Raw data:
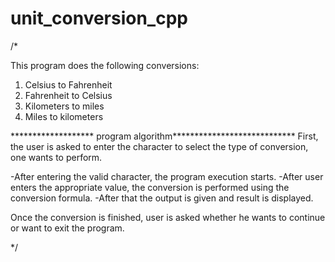 # unit_conversion_cpp
/*

This program does the following conversions:
1. Celsius to Fahrenheit
2. Fahrenheit to Celsius
3. Kilometers to miles
4. Miles to kilometers

******************* program algorithm****************************
First, the user is asked to enter the character to select the type of conversion, one wants to perform.

-After entering the valid character, the program execution starts.
-After user enters the appropriate value, the conversion is performed using the conversion formula.
-After that the output is given and result is displayed.

Once the conversion is finished, user is asked whether he wants to continue or want to exit the program.

*/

The task: In the data above, find the line containing "-After that the", then copy it and every later line exactly.

Reply:
-After that the output is given and result is displayed.

Once the conversion is finished, user is asked whether he wants to continue or want to exit the program.

*/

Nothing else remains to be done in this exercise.